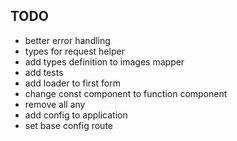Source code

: ## TODO

- better error handling
- types for request helper
- add types definition to images mapper
- add tests
- add loader to first form
- change const component to function component
- remove all any
- add config to application
- set base config route
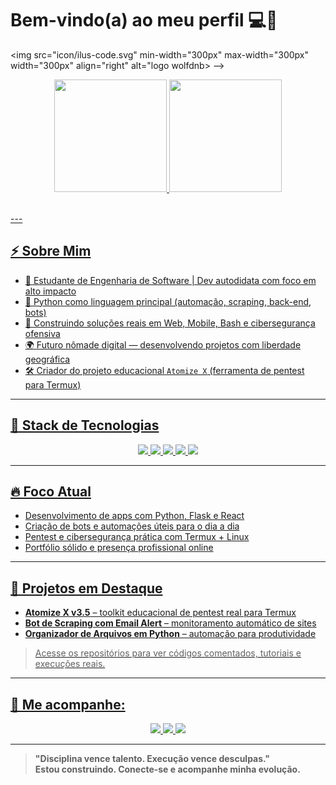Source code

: # Bem-vindo(a) ao meu perfil 💻🐍



<img src="icon/ilus-code.svg" min-width="300px" max-width="300px" width="300px"
    align="right" alt="logo wolfdnb>
</a> -->

<div align="center">
  <a href="https://github.com/wolfdnb">
    <img height="180em" src="https://github-readme-stats.vercel.app/api?username=wolfdnb&show_icons=true&theme=vision-friendly-dark&hide_border=true&bg_color=1a1b27&title_color=4EC9B0&icon_color=4EC9B0&include_all_commits=true&count_private=true"/>
    <img height="180em" src="https://github-readme-streak-stats.herokuapp.com?user=wolfdnb&theme=holi-theme&hide_border=true&background=1A1B27&stroke=4EC9B0&ring=4EC9B0&fire=4EC9B0&currStreakNum=4EC9B0"/>
  </a>
</div>









<br>

<p align="left">
  <a href="https://www.instagram.com/enes.ai/" alt="Instagram">
---

## ⚡ Sobre Mim

- 🧠 Estudante de Engenharia de Software | Dev autodidata com foco em alto impacto
- 🐍 Python como linguagem principal (automação, scraping, back-end, bots)
- 📱 Construindo soluções reais em Web, Mobile, Bash e cibersegurança ofensiva
- 🌍 Futuro nômade digital — desenvolvendo projetos com liberdade geográfica
- 🛠 Criador do projeto educacional `Atomize X` (ferramenta de pentest para Termux)

---

## 🧪 Stack de Tecnologias

<div align="center">
  <img src="https://img.shields.io/badge/Python-3.11%2B-3776AB?logo=python&logoColor=white&style=for-the-badge">
  <img src="https://img.shields.io/badge/Frameworks-Django%20%7C%20Flask-092E20?style=for-the-badge">
  <img src="https://img.shields.io/badge/Tools-Selenium%20%7C%20Requests%20%7C%20Git-306998?style=for-the-badge">
  <img src="https://img.shields.io/badge/Frontend-HTML%20%7C%20CSS%20%7C%20JavaScript-F7DF1E?logo=javascript&logoColor=black&style=for-the-badge">
  <img src="https://img.shields.io/badge/CyberSec-Termux%20%7C%20Metasploit%20%7C%20Hydra-111111?style=for-the-badge">
</div>

---

## 🔥 Foco Atual

- Desenvolvimento de apps com Python, Flask e React
- Criação de bots e automações úteis para o dia a dia
- Pentest e cibersegurança prática com Termux + Linux
- Portfólio sólido e presença profissional online

---

## 📁 Projetos em Destaque

- **Atomize X v3.5** – toolkit educacional de pentest real para Termux
- **Bot de Scraping com Email Alert** – monitoramento automático de sites
- **Organizador de Arquivos em Python** – automação para produtividade

> Acesse os repositórios para ver códigos comentados, tutoriais e execuções reais.

---

## 📡 Me acompanhe:

<div align="center"> 
  <a href="https://instagram.com/wolf_daniboy" target="_blank">
    <img src="https://img.shields.io/badge/-Instagram-%23E4405F?style=for-the-badge&logo=instagram&logoColor=white">
  </a>
  <a href="mailto:wolf21.dan@gmail.com">
    <img src="https://img.shields.io/badge/-Gmail-%23333?style=for-the-badge&logo=gmail&logoColor=white">
  </a>
  <a href="https://www.linkedin.com/in/daniel-nascimento-564154360" target="_blank">
    <img src="https://img.shields.io/badge/-LinkedIn-%230077B5?style=for-the-badge&logo=linkedin&logoColor=white">
  </a>
</div>

---

> **"Disciplina vence talento. Execução vence desculpas."**  
> **Estou construindo. Conecte-se e acompanhe minha evolução.**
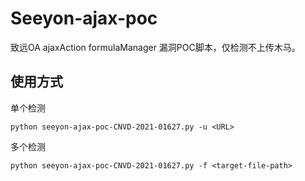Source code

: # Seeyon-ajax-poc
致远OA ajaxAction formulaManager 漏洞POC脚本，仅检测不上传木马。

## 使用方式

单个检测

`python seeyon-ajax-poc-CNVD-2021-01627.py -u <URL>`

多个检测

`python seeyon-ajax-poc-CNVD-2021-01627.py -f <target-file-path>`
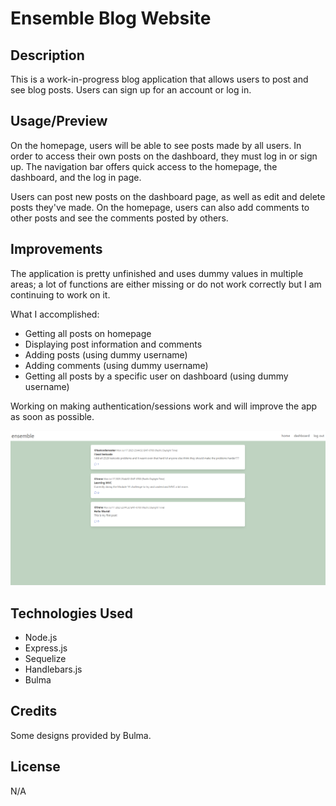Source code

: # Ensemble Blog Website

## Description

This is a work-in-progress blog application that allows users to post and see blog posts. Users can sign up for an account or log in.

## Usage/Preview

On the homepage, users will be able to see posts made by all users. In order to access their own posts on the dashboard, they must log in or sign up. The navigation bar offers quick access to the homepage, the dashboard, and the log in page.

Users can post new posts on the dashboard page, as well as edit and delete posts they've made. On the homepage, users can also add comments to other posts and see the comments posted by others.

## Improvements

The application is pretty unfinished and uses dummy values in multiple areas; a lot of functions are either missing or do not work correctly but I am continuing to work on it.

What I accomplished:
- Getting all posts on homepage
- Displaying post information and comments
- Adding posts (using dummy username)
- Adding comments (using dummy username)
- Getting all posts by a specific user on dashboard (using dummy username)

Working on making authentication/sessions work and will improve the app as soon as possible.


![Screenshot of Ensemble homepage](public/img/preview.png)


## Technologies Used
* Node.js
* Express.js
* Sequelize
* Handlebars.js
* Bulma

## Credits

Some designs provided by Bulma.

## License

N/A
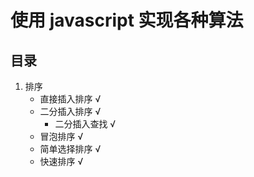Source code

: # 使用 javascript 实现各种算法

## 目录

1. 排序
   + 直接插入排序 √
   + 二分插入排序 √
     + 二分插入查找 √
   + 冒泡排序 √
   + 简单选择排序 √
   + 快速排序 √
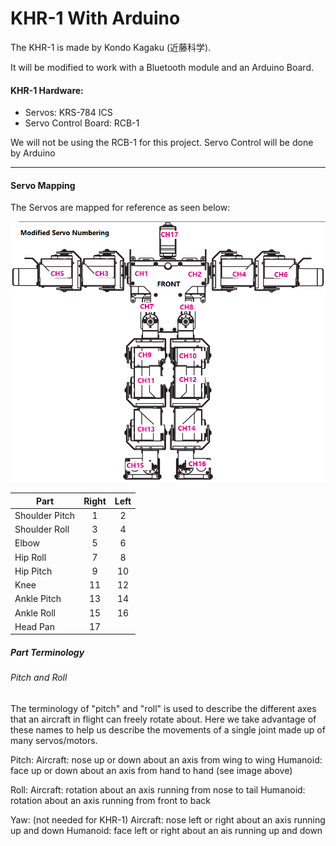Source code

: # KHR-1 With Arduino
The KHR-1 is made by Kondo Kagaku (近藤科学).

It will be modified to work with a Bluetooth module and an Arduino Board.

#### KHR-1 Hardware:
- Servos: KRS-784 ICS
- Servo Control Board: RCB-1

We will not be using the RCB-1 for this project. Servo Control will be done by Arduino

****
#### Servo Mapping ####
The Servos are mapped for reference as seen below:

![alt text](https://github.com/pdx-robotics/Arduino_KHR-1/blob/master/KHR-1_servonumbering_modified.png)

| Part | Right | Left |
|----|:-----:|:----:|
| Shoulder Pitch | 1  | 2  |
| Shoulder Roll  | 3  | 4  |
| Elbow          | 5  | 6  | 
| Hip Roll       | 7  | 8  |
| Hip Pitch      | 9  | 10 |
| Knee           | 11 | 12 |
| Ankle Pitch    | 13 | 14 | 
| Ankle Roll     | 15 | 16 |
| Head Pan       | 17 |

##### Part Terminology

###### Pitch and Roll
The terminology of "pitch" and "roll" is used to describe the different axes
that an aircraft in flight can freely rotate about. Here we take advantage of
these names to help us describe the movements of a single joint made up of many servos/motors.


Pitch:
Aircraft: nose up or down about an axis from wing to wing
Humanoid: face up or down about an axis from hand to hand (see image above)

Roll:
Aircraft: rotation about an axis running from nose to tail
Humanoid: rotation about an axis running from front to back 

Yaw: (not needed for KHR-1)
Aircraft: nose left or right about an axis running up and down
Humanoid: face left or right about an ais running up and down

##########

■ Exercise objective ■
With the pictures removed, print only the lines starting at the line that has "- **Bot de Scraping" and ending at the line that has "## Usage/Preview", both ends included, exactly as they stand above.

■ Solution ■
- **Bot de Scraping com Email Alert** – monitoramento automático de sites
- **Organizador de Arquivos em Python** – automação para produtividade

> Acesse os repositórios para ver códigos comentados, tutoriais e execuções reais.

---

## 📡 Me acompanhe:

<div align="center"> 
  <a href="https://instagram.com/wolf_daniboy" target="_blank">
    <img src="https://img.shields.io/badge/-Instagram-%23E4405F?style=for-the-badge&logo=instagram&logoColor=white">
  </a>
  <a href="mailto:wolf21.dan@gmail.com">
    <img src="https://img.shields.io/badge/-Gmail-%23333?style=for-the-badge&logo=gmail&logoColor=white">
  </a>
  <a href="https://www.linkedin.com/in/daniel-nascimento-564154360" target="_blank">
    <img src="https://img.shields.io/badge/-LinkedIn-%230077B5?style=for-the-badge&logo=linkedin&logoColor=white">
  </a>
</div>

---

> **"Disciplina vence talento. Execução vence desculpas."**  
> **Estou construindo. Conecte-se e acompanhe minha evolução.**
Source code

: # Seeyon-ajax-poc
致远OA ajaxAction formulaManager 漏洞POC脚本，仅检测不上传木马。

## 使用方式

单个检测

`python seeyon-ajax-poc-CNVD-2021-01627.py -u <URL>`

多个检测

`python seeyon-ajax-poc-CNVD-2021-01627.py -f <target-file-path>`
Source code

: # Ensemble Blog Website

## Description

This is a work-in-progress blog application that allows users to post and see blog posts. Users can sign up for an account or log in.

## Usage/Preview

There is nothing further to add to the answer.